Mirai believes in the power of diversity and the importance of an inclusive culture. We welcome applications from people of all backgrounds and experiences, recognising that different perspectives make teams stronger and outcomes better. This is one of the ways we take positive action to help shape a more collaborative and diverse future in the workplace
.
#J-18808-Ljbffr
Data Engineer employer: Mirai Talent
Contact Detail:
Mirai Talent Recruiting Team
StudySmarter Expert Advice 🤫
We think this is how you could land Data Engineer
✨Tip Number 1
Familiarise yourself with the specific tools and technologies mentioned in the job description, such as Azure Data Factory, Databricks, and PySpark. Having hands-on experience or projects showcasing these skills can set you apart during discussions.
✨Tip Number 2
Network with current employees or professionals in the data engineering field, especially those who work with Azure. Engaging in conversations about their experiences can provide valuable insights and potentially lead to referrals.
✨Tip Number 3
Prepare to discuss your problem-solving approach in detail. The company values pragmatic solutions, so be ready to share examples of how you've tackled complex data challenges in previous roles.
✨Tip Number 4
Showcase your communication skills by practising explaining technical concepts in simple terms. This will demonstrate your ability to bridge the gap between technical and non-technical stakeholders, which is crucial for the role.

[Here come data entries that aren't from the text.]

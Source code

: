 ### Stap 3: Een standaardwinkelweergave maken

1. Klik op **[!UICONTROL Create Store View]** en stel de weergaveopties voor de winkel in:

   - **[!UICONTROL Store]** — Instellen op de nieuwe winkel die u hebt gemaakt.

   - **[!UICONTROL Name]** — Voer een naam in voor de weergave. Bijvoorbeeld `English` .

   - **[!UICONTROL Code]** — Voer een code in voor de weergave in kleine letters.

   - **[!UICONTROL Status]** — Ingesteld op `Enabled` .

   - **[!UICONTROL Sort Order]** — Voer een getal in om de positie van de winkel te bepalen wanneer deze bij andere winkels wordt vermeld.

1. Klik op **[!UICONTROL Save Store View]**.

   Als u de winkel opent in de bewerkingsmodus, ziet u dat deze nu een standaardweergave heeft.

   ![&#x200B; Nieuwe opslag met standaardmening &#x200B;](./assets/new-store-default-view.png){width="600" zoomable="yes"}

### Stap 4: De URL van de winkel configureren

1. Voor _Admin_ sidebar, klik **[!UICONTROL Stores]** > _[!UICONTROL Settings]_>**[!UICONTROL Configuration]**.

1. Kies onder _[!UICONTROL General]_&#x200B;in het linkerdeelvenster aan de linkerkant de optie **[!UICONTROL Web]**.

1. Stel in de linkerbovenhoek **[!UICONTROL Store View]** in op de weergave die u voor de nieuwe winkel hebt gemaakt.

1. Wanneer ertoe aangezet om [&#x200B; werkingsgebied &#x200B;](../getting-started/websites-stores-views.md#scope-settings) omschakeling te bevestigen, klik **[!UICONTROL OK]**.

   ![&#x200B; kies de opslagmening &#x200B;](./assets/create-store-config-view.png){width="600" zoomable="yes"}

We think you need these skills to ace Data Engineer
Some tips for your application 🫡
Tailor Your CV: Make sure your CV highlights relevant experience in data engineering, particularly with Python, SQL, and Azure. Use specific examples of projects where you've built data pipelines or managed data infrastructure.
Craft a Compelling Cover Letter: In your cover letter, express your passion for data engineering and how your skills align with the company's mission. Mention your experience with ETL tools and cloud platforms, and how you can contribute to their innovative projects.
Showcase Your Technical Skills: Include a section in your application that lists your technical skills, such as proficiency in PySpark, data modelling techniques, and automation scripting. This will help demonstrate your fit for the role.
Highlight Problem-Solving Abilities: Provide examples of how you've solved complex data challenges in previous roles. This could include optimising data pipelines or improving data quality, showcasing your pragmatic approach to problem-solving.
How to prepare for a job interview at Mirai Talent
✨Showcase Your Technical Skills
Be prepared to discuss your experience with Python, SQL, and PySpark in detail. Bring examples of projects where you've built data pipelines or managed data infrastructure, especially in Azure environments.
✨Demonstrate Problem-Solving Abilities
The company values pragmatic problem solvers. Be ready to share specific instances where you balanced technical solutions with business needs, highlighting your approach to overcoming challenges.
✨Communicate Clearly
As an excellent communicator, you should practice explaining complex data concepts in simple terms. This will show your ability to collaborate effectively with both technical and non-technical team members.
✨Emphasise Continuous Learning
The organisation prioritises growth and learning. Share how you stay updated with the latest technologies and methodologies in data engineering, and express your enthusiasm for ongoing training opportunities.